======== Input ========

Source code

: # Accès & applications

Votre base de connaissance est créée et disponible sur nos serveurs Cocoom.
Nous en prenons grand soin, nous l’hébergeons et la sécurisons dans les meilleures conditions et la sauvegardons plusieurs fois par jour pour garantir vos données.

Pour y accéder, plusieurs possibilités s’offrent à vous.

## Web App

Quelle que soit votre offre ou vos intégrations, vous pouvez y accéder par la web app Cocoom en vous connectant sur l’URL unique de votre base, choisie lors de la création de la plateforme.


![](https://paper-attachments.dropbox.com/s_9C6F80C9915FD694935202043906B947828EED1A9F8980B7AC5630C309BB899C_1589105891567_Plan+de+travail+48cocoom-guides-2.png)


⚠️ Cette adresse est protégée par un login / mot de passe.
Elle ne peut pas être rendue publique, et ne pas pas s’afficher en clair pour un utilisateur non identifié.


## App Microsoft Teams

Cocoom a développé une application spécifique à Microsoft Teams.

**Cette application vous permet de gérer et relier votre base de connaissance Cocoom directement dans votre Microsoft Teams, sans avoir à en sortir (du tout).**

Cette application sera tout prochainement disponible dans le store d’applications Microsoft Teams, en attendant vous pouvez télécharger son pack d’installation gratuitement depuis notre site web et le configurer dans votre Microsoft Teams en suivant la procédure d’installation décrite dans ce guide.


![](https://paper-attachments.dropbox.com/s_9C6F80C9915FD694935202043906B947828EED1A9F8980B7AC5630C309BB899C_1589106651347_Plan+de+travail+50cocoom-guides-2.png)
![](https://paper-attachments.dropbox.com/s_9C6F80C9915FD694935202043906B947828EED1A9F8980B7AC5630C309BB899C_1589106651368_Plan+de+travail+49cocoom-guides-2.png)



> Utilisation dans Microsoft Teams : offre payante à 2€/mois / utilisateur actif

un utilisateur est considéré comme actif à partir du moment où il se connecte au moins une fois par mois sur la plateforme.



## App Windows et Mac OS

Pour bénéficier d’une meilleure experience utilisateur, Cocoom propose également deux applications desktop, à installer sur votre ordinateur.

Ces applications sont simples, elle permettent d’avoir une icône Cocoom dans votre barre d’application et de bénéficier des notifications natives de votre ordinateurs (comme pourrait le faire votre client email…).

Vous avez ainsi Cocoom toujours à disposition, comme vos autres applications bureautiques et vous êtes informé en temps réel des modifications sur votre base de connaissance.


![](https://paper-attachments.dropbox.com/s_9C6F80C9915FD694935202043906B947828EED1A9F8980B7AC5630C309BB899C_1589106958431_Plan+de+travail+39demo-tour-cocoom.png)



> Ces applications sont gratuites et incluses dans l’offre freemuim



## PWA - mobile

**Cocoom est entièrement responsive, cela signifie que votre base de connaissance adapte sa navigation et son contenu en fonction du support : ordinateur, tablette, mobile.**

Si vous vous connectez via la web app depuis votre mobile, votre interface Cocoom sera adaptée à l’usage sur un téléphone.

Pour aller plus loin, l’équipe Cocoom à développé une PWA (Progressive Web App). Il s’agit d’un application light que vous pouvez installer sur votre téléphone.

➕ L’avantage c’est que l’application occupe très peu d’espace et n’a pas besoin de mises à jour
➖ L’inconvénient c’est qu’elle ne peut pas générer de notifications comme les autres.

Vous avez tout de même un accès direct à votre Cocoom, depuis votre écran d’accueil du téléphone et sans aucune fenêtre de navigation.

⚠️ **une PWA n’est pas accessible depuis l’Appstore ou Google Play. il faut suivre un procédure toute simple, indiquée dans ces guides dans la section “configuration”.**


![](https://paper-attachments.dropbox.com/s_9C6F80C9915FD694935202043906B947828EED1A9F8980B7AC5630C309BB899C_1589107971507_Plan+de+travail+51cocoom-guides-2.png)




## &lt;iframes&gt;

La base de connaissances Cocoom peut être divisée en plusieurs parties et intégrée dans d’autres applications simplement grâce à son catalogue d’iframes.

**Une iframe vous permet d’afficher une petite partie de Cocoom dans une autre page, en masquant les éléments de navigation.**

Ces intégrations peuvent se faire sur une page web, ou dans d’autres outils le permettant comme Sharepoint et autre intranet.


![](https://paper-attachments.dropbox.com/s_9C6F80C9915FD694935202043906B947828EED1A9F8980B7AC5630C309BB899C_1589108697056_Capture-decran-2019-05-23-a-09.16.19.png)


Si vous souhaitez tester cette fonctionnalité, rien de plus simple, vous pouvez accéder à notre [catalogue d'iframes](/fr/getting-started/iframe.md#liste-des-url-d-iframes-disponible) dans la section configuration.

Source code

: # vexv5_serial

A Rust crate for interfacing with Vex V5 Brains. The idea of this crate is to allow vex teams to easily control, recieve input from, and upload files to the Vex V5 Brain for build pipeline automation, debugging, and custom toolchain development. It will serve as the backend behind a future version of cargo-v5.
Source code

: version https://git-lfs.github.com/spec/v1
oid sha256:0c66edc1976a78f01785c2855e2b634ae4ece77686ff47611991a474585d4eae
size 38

========

Please return all lines from the records that hold the word "guides".

Answer box:
![](https://paper-attachments.dropbox.com/s_9C6F80C9915FD694935202043906B947828EED1A9F8980B7AC5630C309BB899C_1589105891567_Plan+de+travail+48cocoom-guides-2.png)
![](https://paper-attachments.dropbox.com/s_9C6F80C9915FD694935202043906B947828EED1A9F8980B7AC5630C309BB899C_1589106651347_Plan+de+travail+50cocoom-guides-2.png)
![](https://paper-attachments.dropbox.com/s_9C6F80C9915FD694935202043906B947828EED1A9F8980B7AC5630C309BB899C_1589106651368_Plan+de+travail+49cocoom-guides-2.png)
⚠️ **une PWA n’est pas accessible depuis l’Appstore ou Google Play. il faut suivre un procédure toute simple, indiquée dans ces guides dans la section “configuration”.**
![](https://paper-attachments.dropbox.com/s_9C6F80C9915FD694935202043906B947828EED1A9F8980B7AC5630C309BB899C_1589107971507_Plan+de+travail+51cocoom-guides-2.png)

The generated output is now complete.